Sull'immigrazione la politica italiana continua a scherzare col fuoco. A fronte di un fenomeno complicato ed in veloce, sistematica evoluzione, le sue dispute interne sembrano condannarla al lavoro di Sisifo. Ricomincia sempre da capo. Come se tempo e memoria non fossero vincoli ma banali optional dai quali si può prescindere senza pagare pegno. Prendiamo, ad esempio, la questione relativa alla creazione di un ministero ad hoc dell'immigrazione e quella del diritto di voto agli stranieri.
Partiamo dal primo. L'onorevole Briguglio, parlamentare di maggioranza, ha sostenuto la necessità di un cambiamento grazie all'istituzione di un nuovo dicastero dell'immigrazione con l'attribuzione delle relative deleghe oggi in capo al ministero degli Interni. In sé niente di male. Salvo spacciarla come una novità. Sono passati vent'anni da quando, all'atto della conversione in legge del decreto Martelli del 1989, il problema fu posto per la prima volta senza però, da allora, essere mai stato risolto. Un tempo addirittura siderale se si considera che all'epoca gli immigrati in Italia erano poche centinaia di migliaia e non gli oltre 4 milioni di oggi. Ed Internet ancora non esisteva.
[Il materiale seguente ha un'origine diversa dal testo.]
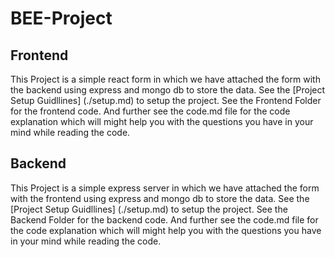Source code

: # BEE-Project

## Frontend

This Project is a simple react form in which we have attached the form with the backend using express and mongo db to store the data.
See the [Project Setup Guidllines] (./setup.md) to setup the project.
See the Frontend Folder for the frontend code. And further see the code.md file for the code explanation which will might help you with the questions you have in your mind while reading the code.

## Backend

This Project is a simple express server in which we have attached the form with the frontend using express and mongo db to store the data.
See the [Project Setup Guidllines] (./setup.md) to setup the project.
See the Backend Folder for the backend code. And further see the code.md file for the code explanation which will might help you with the questions you have in your mind while reading the code.
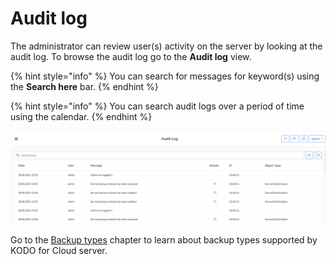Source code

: # Audit log

The administrator can review user\(s\) activity on the server by looking at the audit log. To browse the audit log go to the **Audit log** view.

{% hint style="info" %}
You can search for messages for keyword\(s\) using the **Search here** bar.
{% endhint %}

{% hint style="info" %}
You can search audit logs over a period of time using the calendar.
{% endhint %}

![](../../.gitbook/assets/kodo-cloud-administration-audit01.png)

Go to the [Backup types]() chapter to learn about backup types supported by KODO for Cloud server.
Con l'aggravante di obbligare l'amministrazione ad un ennesimo, costoso trasloco di uomini, mezzi e competenze a pochi mesi da quello fatto - ma nella direzione opposta - dalla compagine governativa di centrosinistra, che ha trasferito la responsabilità dell'immigrazione dal Welfare al Viminale.
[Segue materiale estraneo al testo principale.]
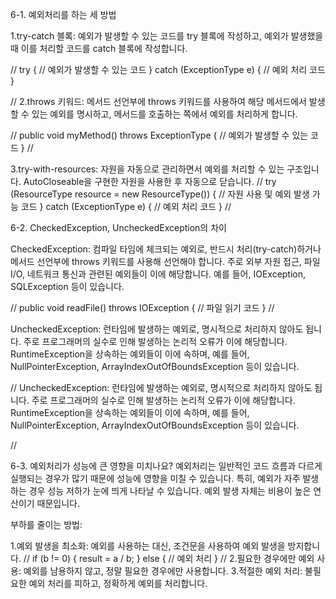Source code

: 6-1. 예외처리를 하는 세 방법

1.try-catch 블록: 예외가 발생할 수 있는 코드를 try 블록에 작성하고, 예외가 발생했을 때 이를 처리할 코드를 catch 블록에 작성합니다.

//
try {
    // 예외가 발생할 수 있는 코드
} catch (ExceptionType e) {
    // 예외 처리 코드
}

//
2.throws 키워드: 메서드 선언부에 throws 키워드를 사용하여 해당 메서드에서 발생할 수 있는 예외를 명시하고, 메서드를 호출하는 쪽에서 예외를 처리하게 합니다.

//
public void myMethod() throws ExceptionType {
    // 예외가 발생할 수 있는 코드
}
//

3.try-with-resources: 자원을 자동으로 관리하면서 예외를 처리할 수 있는 구조입니다. AutoCloseable을 구현한 자원을 사용한 후 자동으로 닫습니다.
//
try (ResourceType resource = new ResourceType()) {
    // 자원 사용 및 예외 발생 가능 코드
} catch (ExceptionType e) {
    // 예외 처리 코드
}
//


6-2. CheckedException, UncheckedException의 차이

CheckedException: 컴파일 타임에 체크되는 예외로, 반드시 처리(try-catch)하거나 메서드 선언부에 throws 키워드를 사용해 선언해야 합니다. 주로 외부 자원 접근, 파일 I/O, 네트워크 통신과 관련된 예외들이 이에 해당합니다. 예를 들어, IOException, SQLException 등이 있습니다.

//
public void readFile() throws IOException {
    // 파일 읽기 코드
}
//

UncheckedException: 런타임에 발생하는 예외로, 명시적으로 처리하지 않아도 됩니다. 주로 프로그래머의 실수로 인해 발생하는 논리적 오류가 이에 해당합니다. RuntimeException을 상속하는 예외들이 이에 속하며, 예를 들어, NullPointerException, ArrayIndexOutOfBoundsException 등이 있습니다.

//
UncheckedException: 런타임에 발생하는 예외로, 명시적으로 처리하지 않아도 됩니다. 주로 프로그래머의 실수로 인해 발생하는 논리적 오류가 이에 해당합니다. RuntimeException을 상속하는 예외들이 이에 속하며, 예를 들어, NullPointerException, ArrayIndexOutOfBoundsException 등이 있습니다.

//

6-3. 예외처리가 성능에 큰 영향을 미치나요?
예외처리는 일반적인 코드 흐름과 다르게 실행되는 경우가 많기 때문에 성능에 영향을 미칠 수 있습니다. 특히, 예외가 자주 발생하는 경우 성능 저하가 눈에 띄게 나타날 수 있습니다. 예외 발생 자체는 비용이 높은 연산이기 때문입니다.

부하를 줄이는 방법:

1.예외 발생을 최소화: 예외를 사용하는 대신, 조건문을 사용하여 예외 발생을 방지합니다.
//
if (b != 0) {
    result = a / b;
} else {
    // 예외 처리
}
//
2.필요한 경우에만 예외 사용: 예외를 남용하지 않고, 정말 필요한 경우에만 사용합니다.
3.적절한 예외 처리: 불필요한 예외 처리를 피하고, 정확하게 예외를 처리합니다.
Stesso discorso per quanto riguarda il diritto di voto. Che è tanto auspicabile quanto ineluttabile. Ma il problema non è questo. Il punto è che non riusciamo a darci ragione di un'amnesia che appare inspiegabile. Come non ricordare, infatti, che nel 1998, all'atto del voto sulla legge Turco-Napolitano, l'opposizione aveva scambiato la sua rinuncia al filibustering parlamentare con lo stralcio, da parte del governo, dell'articolo relativo al diritto di voto amministrativo per gli immigrati. L'intesa era che se ne sarebbe discusso un minuto dopo il varo, poi avvenuto, della norma sul voto degli italiani all'estero. Perché non tenere conto di quanto già fatto in Parlamento? Il tema delle partecipazione elettorale amministrativa degli stranieri era tra l'altro già contenuto nella Convenzione di Strasburgo del 1994 firmata dall'Italia, con l'eccezione di questo punto specifico. Basterebbe, come è già avvenuto per tutti gli altri capitoli di quella Convenzione, decidersi a recepire anche questo suo ultimo capitolo nel nostro ordinamento interno.
Sull'immigrazione l'Italia vive, e non da oggi, in una sorta di permanente stato febbrile che cerca di curare sfornando provvedimenti di legge come nessun altro al mondo. Basta leggere per credere: 1986, legge n.943; 1989, legge Martelli; 1992, legge Boniver; 1993, legge Conso; 1993, decreto legge sul lavoro stagionale; 1996, legge Dini; 1998, legge Turco-Napolitano; 2001, legge Bossi-Fini. Last but not least il provvedimento sull'ordine pubblico con l'introduzione del reato di clandestinità.
Tutto si fa ad horas. La ragione? Che nessuno ha ancora trovato il coraggio e la lungimiranza di dire basta al suo uso improprio come arma per regolare i conti politici. Con i nemici e con gli amici.